Speaking with Escalus in his disguise as a traveling friar, Duke Vincentio speaks hyperbolically about the evils of the world:
ESCALUS
What news abroad i’ th’ world?DUKE, as Friar
None but that there is so great a fever
on goodness that the dissolution of it must cure it.
Novelty is only in request, and it is as dangerous to
be aged in any kind of course as it is virtuous to be
constant in any undertaking.
When Escalus asks him for news from abroad, the Duke responds that the “fever” or lack of goodness in the world is so “great” that nothing other than the “dissolution” or destruction of the world itself could solve the problem. Further, he suggests that the value of “novelty” or newness has replaced “goodness” in the world, and that to act in an ordinary manner is now “dangerous” in this novelty-craving world. The Duke’s exaggerated pessimism is a response to the unpleasant truths that he has discovered while disguised among the common people of his city. He has seen the harsh and merciless reign of his chosen successor, Angelo, and he has heard himself slandered by the citizens of Vienna, most notably by Lucio, who claimed that the old Duke was a womanizer. The disillusioned Duke therefore rails against the evils of the world in an exaggerated, emotional manner.
Lucio uses a hyperbole when complaining of Angelo’s policies as ruler to Duke Vincentio, who is disguised as a friar:
I would the Duke we talk of were returned again. This
ungenitured agent will unpeople the province with
continency. Sparrows must not build in his house
eaves, because they are lecherous.The duke
yet would have dark deeds darkly answered;
he would never bring them to light: would he were returned!

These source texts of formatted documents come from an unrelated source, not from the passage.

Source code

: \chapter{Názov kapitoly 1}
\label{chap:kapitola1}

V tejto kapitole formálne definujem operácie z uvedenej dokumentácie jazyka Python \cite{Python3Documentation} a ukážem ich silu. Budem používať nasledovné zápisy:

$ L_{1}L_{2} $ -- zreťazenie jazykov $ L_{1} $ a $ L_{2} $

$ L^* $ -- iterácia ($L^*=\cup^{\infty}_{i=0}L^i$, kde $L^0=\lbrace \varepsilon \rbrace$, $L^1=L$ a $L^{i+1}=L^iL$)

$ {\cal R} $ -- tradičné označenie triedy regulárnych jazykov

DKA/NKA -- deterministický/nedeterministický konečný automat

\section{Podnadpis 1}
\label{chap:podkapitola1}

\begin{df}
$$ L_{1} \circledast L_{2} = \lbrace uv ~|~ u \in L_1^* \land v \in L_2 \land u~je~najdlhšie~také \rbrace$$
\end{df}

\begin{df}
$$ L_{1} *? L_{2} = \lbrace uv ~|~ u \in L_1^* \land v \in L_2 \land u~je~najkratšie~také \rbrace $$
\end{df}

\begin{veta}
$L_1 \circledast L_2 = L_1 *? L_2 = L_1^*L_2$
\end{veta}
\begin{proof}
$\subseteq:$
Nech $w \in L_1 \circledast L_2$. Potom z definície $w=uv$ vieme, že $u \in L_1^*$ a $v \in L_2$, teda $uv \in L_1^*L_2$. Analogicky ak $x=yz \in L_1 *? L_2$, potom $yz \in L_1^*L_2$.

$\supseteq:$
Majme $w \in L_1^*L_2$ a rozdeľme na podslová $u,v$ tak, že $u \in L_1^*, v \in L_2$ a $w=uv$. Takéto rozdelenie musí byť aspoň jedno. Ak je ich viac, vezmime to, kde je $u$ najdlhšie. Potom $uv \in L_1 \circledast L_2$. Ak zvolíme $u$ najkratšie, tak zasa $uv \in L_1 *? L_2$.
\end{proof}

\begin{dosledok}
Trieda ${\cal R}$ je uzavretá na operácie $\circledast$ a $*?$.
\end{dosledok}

Here, Lucio hyperbolically claims that the kingdom will become entirely depopulated as a result of Angelo’s persecution of sexual crimes. The citizens of Vienna, he claims, will be too afraid to have sex and risk imprisonment or execution as a result of Angelo’s abstinence policy. Further, he states that even birds such as sparrows will not be permitted to procreate, as Angelo might consider such acts “lecherous,” or in other words, excessively lustful. Lucio, then, imagines Angelo’s harsh policies as inimical to the needs of the nation, the rules of nature, and even life itself. In contrast, he insists that the absent Duke was a better leader for the city. While he would “have dark deeds darkly answered,” or in other words, he would have punished serious crimes, he wouldn’t have exposed people for minor crimes.